Again, I felt as if I had done nothing wrong. For some reason, they decided to exclude me from everything. True, I hadn’t done anything wrong in the traditional sense, but I did break several fundamental social laws in my dealings with them. As I mentioned before, simply being nice does not always cut it; something more was required.
As the course drew to an end, I was feeling pretty low. Yes, I had accompanied them on a few excursions, but I could feel that things weren’t right. I was definitely being treated differently than everyone else. I was absolutely being excluded, and a few times I even felt a kind of hostility and impatience towards me.
Imagine raising this kind of indifference and *hatred?* in people, simply by doing nothing.

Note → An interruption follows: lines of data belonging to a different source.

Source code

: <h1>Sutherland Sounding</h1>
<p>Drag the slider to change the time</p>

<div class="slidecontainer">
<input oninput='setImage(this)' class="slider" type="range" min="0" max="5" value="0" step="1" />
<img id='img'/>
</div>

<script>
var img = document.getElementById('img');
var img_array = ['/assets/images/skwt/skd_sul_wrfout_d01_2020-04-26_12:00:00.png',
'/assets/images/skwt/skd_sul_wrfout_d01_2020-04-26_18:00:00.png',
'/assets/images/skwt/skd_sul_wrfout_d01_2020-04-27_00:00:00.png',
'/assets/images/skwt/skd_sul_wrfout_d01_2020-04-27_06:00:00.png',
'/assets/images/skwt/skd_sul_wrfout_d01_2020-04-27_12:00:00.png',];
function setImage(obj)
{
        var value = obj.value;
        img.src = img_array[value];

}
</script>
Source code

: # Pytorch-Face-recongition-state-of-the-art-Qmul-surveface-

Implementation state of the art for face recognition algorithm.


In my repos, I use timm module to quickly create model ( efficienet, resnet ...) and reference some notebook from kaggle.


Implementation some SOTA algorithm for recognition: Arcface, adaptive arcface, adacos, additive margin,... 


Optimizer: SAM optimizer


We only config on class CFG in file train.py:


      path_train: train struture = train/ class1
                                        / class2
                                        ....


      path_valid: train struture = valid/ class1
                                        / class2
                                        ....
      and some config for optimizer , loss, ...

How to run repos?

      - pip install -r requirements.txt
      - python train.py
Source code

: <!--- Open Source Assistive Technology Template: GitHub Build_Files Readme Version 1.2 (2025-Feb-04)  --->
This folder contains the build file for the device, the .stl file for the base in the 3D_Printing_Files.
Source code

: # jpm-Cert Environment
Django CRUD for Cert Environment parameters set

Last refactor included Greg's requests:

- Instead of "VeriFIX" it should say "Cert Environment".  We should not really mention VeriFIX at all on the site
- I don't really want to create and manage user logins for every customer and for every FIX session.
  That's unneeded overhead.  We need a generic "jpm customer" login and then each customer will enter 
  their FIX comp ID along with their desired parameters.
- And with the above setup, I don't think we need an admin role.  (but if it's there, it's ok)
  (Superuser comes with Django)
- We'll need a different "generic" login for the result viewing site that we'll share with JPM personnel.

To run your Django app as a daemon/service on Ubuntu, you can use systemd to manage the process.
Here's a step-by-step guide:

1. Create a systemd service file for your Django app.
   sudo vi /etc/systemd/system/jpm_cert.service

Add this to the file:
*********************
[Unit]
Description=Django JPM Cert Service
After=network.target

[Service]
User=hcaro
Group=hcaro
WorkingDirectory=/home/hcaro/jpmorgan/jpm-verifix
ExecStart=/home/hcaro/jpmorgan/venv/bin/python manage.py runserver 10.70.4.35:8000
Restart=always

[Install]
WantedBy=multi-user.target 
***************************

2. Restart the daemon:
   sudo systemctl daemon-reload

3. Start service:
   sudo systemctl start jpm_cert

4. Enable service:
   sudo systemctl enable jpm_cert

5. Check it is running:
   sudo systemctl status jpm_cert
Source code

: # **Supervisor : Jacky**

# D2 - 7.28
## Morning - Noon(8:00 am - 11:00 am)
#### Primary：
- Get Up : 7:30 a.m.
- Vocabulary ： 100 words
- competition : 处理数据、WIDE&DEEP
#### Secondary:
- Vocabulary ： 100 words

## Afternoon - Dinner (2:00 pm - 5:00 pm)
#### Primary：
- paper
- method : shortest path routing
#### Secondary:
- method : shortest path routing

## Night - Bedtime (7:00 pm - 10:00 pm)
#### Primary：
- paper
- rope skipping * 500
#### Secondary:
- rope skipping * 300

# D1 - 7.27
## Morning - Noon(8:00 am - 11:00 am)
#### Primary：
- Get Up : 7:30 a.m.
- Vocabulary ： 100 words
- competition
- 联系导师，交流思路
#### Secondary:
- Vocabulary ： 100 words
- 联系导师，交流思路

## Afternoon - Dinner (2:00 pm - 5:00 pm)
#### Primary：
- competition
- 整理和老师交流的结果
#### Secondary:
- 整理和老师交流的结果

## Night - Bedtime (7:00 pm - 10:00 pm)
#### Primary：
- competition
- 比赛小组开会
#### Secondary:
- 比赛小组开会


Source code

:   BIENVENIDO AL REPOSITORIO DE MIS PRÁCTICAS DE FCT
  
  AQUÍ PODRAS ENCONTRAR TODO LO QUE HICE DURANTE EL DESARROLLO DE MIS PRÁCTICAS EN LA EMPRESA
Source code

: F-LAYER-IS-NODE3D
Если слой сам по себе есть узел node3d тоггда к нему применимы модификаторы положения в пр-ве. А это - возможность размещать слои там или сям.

Imagine if I had really tried to piss them off.
Next, I’m going to hit on the top ten things I did wrong in both instances.








5 Responses to “A social outcast - what else is new?”
You seem to have a bit of low self-esteem. I’ve found that my low-self esteem would bring on much of what you have written about here.
Have you tried listening to hypnosis cds/mp3s? I’ve found them to be amazingly helpful to my confidence which directly affects my ability to relate to others. I use the self-confidence mp3 from Glenn Harrold, you can find on itunes, amazon, etc. I’ve been listening to it for about a month and it has made a noticable difference.
Hi Dan,
You’ll notice that much of what I write on this blog is related to past events. This was my life a few years back. I’ve come a long way since.
Drew
I can definitely relate to your entire message. I experience this often, and my only conclusion is that my social anxiety comes across as strange or odd, and puts people off. It’s very hurtful to know you’re being rejected and isolated. I wish there was more for me to suggest to offer comfort, but I’m searching for answers as well. I hope you’re feeling better. I understand. Suri
Thanks for posting this. I’ve had similar experiences due to my severe social anxiety.
I’d be interested to learn about what has changed for you over the past few years. You wrote, “I’ve come a long way.” How have things changed for you and what did you do to change them?
Hi. It’s Lindsey, again. I should have read more of your blog before asking about the changes you’ve made and how you’ve made them.
You’re blog is very well-written and filled with excellent insight and advice. Thanks for sharing.